Starting at the top of the entries, restate word for word each line up to and including the one with "### **5.1 Job Discovery (Jobs.tsx)**".

Plain-text document sources:
_____

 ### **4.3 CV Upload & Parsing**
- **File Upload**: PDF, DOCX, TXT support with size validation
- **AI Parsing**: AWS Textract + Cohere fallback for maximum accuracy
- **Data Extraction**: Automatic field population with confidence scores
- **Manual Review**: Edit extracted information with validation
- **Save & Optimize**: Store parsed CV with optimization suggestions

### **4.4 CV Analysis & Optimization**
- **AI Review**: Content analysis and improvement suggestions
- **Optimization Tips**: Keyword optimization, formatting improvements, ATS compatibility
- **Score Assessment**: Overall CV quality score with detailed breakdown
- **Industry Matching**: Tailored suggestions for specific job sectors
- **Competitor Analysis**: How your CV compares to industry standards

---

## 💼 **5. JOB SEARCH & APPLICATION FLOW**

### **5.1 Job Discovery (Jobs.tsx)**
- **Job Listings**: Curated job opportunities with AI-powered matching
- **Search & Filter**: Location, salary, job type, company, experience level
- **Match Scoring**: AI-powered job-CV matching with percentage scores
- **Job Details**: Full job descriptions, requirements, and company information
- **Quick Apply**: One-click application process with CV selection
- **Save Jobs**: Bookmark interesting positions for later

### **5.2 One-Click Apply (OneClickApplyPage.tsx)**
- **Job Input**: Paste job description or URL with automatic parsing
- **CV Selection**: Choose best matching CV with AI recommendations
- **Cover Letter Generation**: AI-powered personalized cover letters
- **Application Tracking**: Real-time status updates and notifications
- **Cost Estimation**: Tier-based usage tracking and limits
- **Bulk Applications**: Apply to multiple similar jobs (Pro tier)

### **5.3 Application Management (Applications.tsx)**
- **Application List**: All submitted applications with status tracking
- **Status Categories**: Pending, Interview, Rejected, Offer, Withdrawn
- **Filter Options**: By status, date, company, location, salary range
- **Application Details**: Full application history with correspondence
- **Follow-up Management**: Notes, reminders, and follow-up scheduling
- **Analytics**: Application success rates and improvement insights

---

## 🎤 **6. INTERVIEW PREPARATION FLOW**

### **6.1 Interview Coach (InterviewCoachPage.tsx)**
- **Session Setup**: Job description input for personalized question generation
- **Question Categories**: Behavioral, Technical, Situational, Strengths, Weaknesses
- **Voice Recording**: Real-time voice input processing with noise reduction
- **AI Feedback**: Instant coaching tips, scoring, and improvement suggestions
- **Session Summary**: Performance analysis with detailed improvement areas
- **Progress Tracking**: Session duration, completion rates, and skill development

_____

Answer area:
 ### **4.3 CV Upload & Parsing**
- **File Upload**: PDF, DOCX, TXT support with size validation
- **AI Parsing**: AWS Textract + Cohere fallback for maximum accuracy
- **Data Extraction**: Automatic field population with confidence scores
- **Manual Review**: Edit extracted information with validation
- **Save & Optimize**: Store parsed CV with optimization suggestions

### **4.4 CV Analysis & Optimization**
- **AI Review**: Content analysis and improvement suggestions
- **Optimization Tips**: Keyword optimization, formatting improvements, ATS compatibility
- **Score Assessment**: Overall CV quality score with detailed breakdown
- **Industry Matching**: Tailored suggestions for specific job sectors
- **Competitor Analysis**: How your CV compares to industry standards

---

## 💼 **5. JOB SEARCH & APPLICATION FLOW**

### **5.1 Job Discovery (Jobs.tsx)**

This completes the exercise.